Here's today's look at some of the top stories on markets and politics in Europe:
Greece wants $13 billion in new aid.
After German Finance Minister Wolfgang Schaeuble said last week that Greece would require more aid from its euro-area partners, the leftist opposition, hoping to defeat Chancellor Angela Merkel's government in the upcoming federal election, demanded specifics. All Schaeuble would say was that the aid package would be "much smaller than previous ones". Now his Greek counterpart Yannis Stournaras has put a number on the ask: "around 10 billion euros," or $13.4 billion. Stournaras stressed that Greece's rescuers will not be able to impose new austerity conditions on the Balkan nation as part of the package: "Until 2016 the targets -- our obligations -- have been set." German taxpayers might balk at that. But fortunately for Merkel, $13 billion is a drop compared to the $321 billion already loaned to Greece by international lenders. It's most likely not a number that will sink the popular chancellor at the polls.
Telefonica increases offer for E-Plus in order to get Carlos Slim's backing
The Spanish telecom operator Telefonica sweetened its offer for the German mobile provider E-Plus after Carlos Slim, the world's second-richest man, threatened to undermine the deal once he acquired E-Plus' parent company, the Hague-based KPN. Telefonica is now willing to pay $11.4 billion for E-Plus, up from $10.8 billion, and proposed a 20.5 percent stake in its German business for KPN, up from 17.6 percent. Slim's America Movil, which holds a 30 percent stake in KPN, now seems happy to go along with the sale. But it still wants to gain control of KPN. If both deals go through, they may trigger further consolidation among European telecom operators. The EU has made it clear that it wants to create a single market for mobile services, and the participation of non-European players like America Movil may help remove the remaining obstacles to that plan.
The Dutch government plans to sell off nationalized ABN Amro.
Dutch Prime Minister Mark Rutte announced that the government has asked the bank ABN Amro, nationalized during the 2008 financial crisis, to get ready for an IPO. The preparations are expected to take a year. The Netherlands' third largest bank is now valued at $20 billion, though the Dutch government has spent almost twice that much to bail it out. The huge loss to the taxpayers should serve as a warning to governments and companies against corporate gigantism and Napoleonic ambition. ABN Amro failed after it was acquired for $95 billion by a consortium of Spanish Santander, the Royal Bank of Scotland and Belgian-Dutch Fortis. The Dutch government now owns Fortis' part of the former banking giant, and the U.K. public has paid dearly for the folly of RBS, which was also nationalized.
Brussels warns France against raising taxes.
The EU's economic chief, Olli Renn, said in an interview with the French newspaper Le Journal du Dimanche that "tax increases in France have reached a critical threshold." Raising taxes could stifle the national economy's fragile growth and weigh heavily on employment, Renn warned.
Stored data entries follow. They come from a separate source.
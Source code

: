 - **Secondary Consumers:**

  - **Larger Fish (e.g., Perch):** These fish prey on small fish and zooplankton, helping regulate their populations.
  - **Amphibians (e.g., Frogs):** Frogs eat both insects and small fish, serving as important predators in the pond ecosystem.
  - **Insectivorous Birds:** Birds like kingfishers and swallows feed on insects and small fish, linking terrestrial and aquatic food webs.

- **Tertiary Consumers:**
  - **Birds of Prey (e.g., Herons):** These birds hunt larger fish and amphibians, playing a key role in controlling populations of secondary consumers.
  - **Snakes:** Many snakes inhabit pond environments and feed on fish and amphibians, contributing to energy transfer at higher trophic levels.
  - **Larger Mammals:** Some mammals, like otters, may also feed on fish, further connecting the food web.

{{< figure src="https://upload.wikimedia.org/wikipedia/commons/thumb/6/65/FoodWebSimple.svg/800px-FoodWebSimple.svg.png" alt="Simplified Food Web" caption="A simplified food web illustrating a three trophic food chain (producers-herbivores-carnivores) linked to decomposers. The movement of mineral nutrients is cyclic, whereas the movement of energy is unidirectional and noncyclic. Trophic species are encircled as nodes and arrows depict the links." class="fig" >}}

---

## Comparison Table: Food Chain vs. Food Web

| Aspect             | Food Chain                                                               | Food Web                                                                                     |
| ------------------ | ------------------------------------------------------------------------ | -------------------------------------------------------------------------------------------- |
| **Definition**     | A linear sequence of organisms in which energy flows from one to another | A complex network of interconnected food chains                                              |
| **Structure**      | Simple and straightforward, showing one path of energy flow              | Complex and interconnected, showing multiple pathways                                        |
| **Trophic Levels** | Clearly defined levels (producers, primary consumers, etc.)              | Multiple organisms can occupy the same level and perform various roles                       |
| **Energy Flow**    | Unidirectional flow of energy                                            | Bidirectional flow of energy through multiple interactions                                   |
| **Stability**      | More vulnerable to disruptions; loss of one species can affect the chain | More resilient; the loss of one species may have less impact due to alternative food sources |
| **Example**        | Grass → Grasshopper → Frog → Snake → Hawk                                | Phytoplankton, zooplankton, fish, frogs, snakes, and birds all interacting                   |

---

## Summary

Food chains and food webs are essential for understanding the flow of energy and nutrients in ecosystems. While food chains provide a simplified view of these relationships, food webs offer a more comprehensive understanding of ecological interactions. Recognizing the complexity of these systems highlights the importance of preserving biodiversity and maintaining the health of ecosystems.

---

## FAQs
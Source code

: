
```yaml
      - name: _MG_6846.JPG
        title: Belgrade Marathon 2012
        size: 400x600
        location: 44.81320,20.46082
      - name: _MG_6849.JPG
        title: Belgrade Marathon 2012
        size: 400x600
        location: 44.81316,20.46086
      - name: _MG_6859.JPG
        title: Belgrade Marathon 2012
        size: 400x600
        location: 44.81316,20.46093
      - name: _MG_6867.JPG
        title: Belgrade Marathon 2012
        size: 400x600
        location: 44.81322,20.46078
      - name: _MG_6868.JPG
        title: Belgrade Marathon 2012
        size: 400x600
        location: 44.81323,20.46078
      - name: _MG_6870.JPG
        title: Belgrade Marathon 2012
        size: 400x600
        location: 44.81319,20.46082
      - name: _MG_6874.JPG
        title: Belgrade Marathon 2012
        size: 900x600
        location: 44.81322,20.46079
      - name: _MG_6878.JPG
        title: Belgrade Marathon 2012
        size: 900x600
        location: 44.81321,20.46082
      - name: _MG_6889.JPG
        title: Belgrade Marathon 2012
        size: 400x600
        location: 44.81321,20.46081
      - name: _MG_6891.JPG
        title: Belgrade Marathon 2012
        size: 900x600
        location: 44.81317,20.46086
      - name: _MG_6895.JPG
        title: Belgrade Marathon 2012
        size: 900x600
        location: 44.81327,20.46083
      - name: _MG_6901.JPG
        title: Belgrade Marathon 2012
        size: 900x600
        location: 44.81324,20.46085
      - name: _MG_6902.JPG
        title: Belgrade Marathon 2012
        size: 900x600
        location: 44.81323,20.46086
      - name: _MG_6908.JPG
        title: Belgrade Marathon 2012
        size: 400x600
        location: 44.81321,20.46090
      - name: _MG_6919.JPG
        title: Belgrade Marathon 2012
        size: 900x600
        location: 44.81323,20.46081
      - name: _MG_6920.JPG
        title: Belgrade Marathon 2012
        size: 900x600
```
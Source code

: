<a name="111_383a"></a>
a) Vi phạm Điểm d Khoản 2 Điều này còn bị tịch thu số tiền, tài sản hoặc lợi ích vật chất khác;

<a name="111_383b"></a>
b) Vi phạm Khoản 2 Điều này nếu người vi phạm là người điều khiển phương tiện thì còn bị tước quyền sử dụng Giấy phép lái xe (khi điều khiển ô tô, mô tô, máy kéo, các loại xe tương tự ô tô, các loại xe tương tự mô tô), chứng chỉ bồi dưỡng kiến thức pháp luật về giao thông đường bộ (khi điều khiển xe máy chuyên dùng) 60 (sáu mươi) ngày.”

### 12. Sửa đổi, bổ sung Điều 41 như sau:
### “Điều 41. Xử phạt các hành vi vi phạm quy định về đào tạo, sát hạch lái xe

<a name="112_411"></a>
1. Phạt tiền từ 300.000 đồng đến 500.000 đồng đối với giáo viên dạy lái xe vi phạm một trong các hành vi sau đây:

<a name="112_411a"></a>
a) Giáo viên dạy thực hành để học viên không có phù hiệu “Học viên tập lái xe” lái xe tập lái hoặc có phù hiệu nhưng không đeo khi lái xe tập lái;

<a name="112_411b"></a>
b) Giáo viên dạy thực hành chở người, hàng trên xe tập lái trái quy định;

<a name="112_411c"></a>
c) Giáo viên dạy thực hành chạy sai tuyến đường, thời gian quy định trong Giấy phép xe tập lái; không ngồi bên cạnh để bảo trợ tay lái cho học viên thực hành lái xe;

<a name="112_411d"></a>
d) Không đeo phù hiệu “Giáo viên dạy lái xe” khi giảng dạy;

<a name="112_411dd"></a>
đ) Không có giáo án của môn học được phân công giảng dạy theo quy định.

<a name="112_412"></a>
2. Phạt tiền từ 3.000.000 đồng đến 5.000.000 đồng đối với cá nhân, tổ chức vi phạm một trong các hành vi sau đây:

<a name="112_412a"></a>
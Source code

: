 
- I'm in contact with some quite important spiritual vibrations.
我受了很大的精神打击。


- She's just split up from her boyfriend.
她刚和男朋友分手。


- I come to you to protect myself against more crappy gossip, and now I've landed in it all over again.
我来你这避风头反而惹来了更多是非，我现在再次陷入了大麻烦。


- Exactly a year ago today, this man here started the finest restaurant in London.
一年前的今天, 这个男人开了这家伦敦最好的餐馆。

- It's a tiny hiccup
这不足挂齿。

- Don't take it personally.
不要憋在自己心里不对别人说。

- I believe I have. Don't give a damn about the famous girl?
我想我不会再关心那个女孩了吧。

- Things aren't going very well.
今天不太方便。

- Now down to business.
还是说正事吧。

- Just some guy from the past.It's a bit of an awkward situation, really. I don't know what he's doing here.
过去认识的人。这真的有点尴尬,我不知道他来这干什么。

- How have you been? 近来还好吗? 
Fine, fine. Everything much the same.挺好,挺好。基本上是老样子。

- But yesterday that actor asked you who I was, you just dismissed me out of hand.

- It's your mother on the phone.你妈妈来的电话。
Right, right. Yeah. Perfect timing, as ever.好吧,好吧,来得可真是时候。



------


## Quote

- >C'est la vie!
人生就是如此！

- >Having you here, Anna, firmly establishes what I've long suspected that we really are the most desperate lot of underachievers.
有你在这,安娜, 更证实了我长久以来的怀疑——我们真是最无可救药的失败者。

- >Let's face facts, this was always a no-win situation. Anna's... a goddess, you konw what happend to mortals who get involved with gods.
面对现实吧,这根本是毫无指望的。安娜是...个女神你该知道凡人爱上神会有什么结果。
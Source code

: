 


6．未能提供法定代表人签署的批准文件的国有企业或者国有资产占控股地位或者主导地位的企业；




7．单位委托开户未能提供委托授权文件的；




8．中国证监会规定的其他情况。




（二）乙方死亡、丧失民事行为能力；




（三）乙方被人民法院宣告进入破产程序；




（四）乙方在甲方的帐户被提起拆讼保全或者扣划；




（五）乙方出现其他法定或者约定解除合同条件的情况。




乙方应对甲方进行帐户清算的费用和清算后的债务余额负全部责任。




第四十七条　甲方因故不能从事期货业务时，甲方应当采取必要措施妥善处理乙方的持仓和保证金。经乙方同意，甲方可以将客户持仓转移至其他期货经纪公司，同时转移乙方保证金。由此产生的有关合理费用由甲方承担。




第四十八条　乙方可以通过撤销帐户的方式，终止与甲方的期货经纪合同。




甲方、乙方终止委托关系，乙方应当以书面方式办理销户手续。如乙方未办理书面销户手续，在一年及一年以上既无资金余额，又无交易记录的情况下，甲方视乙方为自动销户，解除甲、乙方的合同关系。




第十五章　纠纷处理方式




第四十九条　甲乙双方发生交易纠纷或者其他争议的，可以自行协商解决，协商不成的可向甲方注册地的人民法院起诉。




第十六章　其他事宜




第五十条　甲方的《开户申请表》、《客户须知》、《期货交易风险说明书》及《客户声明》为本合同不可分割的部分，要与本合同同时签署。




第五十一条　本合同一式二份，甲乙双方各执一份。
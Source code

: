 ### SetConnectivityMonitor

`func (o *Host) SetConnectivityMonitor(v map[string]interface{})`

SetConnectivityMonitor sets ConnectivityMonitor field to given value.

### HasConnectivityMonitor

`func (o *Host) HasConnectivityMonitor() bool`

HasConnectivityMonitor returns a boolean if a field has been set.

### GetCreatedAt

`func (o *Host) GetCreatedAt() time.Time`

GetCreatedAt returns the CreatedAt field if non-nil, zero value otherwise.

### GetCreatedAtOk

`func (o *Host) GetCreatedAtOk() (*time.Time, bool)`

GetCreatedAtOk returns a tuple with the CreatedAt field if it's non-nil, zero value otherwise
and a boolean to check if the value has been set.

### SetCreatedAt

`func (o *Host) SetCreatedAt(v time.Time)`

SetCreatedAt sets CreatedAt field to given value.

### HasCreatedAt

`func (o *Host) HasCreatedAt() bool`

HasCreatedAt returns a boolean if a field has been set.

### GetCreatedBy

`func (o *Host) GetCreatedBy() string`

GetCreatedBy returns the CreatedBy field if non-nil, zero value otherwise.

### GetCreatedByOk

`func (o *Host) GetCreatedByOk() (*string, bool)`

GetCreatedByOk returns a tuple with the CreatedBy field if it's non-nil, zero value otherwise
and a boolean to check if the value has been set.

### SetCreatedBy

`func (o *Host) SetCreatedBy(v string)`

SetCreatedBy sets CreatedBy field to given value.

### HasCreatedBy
French officials, including President Francois Hollande, are themselves worried about the effect their tax hikes may be having on the economic recovery, yet next year taxes are to rise again to yield up to $8 billion in extra budget revenue. Renn is right when he says the French government should be concentrating on structural reforms and opening up monopolized industries, like railroads and utilities, to competition. That is a surer way to bridge budget deficits, too: Each 0.1-point increase in the French GDP means $1.3 billion in extra tax revenue.
Portuguese tolls leave roads empty.
According to Inrix, a traffic information company, road congestion has fallen more in Portugal than in any other European country -- by 50 percent in 2012 and 68 percent in the first quarter of 2013. That may sound good for the Portuguese drivers, but in fact it's not. They are staying off the highways because the government has introduced tolls on 900 kilometers of formerly free roads. As a result, drivers are spending comparable amounts of money on fuel and tolls, despite driving less. On the one hand, there is a logic to the government's actions: Since 1986, Portugal has increased its highway network from 300 to 3,000 kilometers, using prodigious amounts of EU aid in the process, and now it wants to be able to extract some benefit from the system. On the other hand, the pre-crisis easy money was clearly squandered on roads the country clearly doesn't need. Keeping the network free could at least help restore economic activity to previous levels.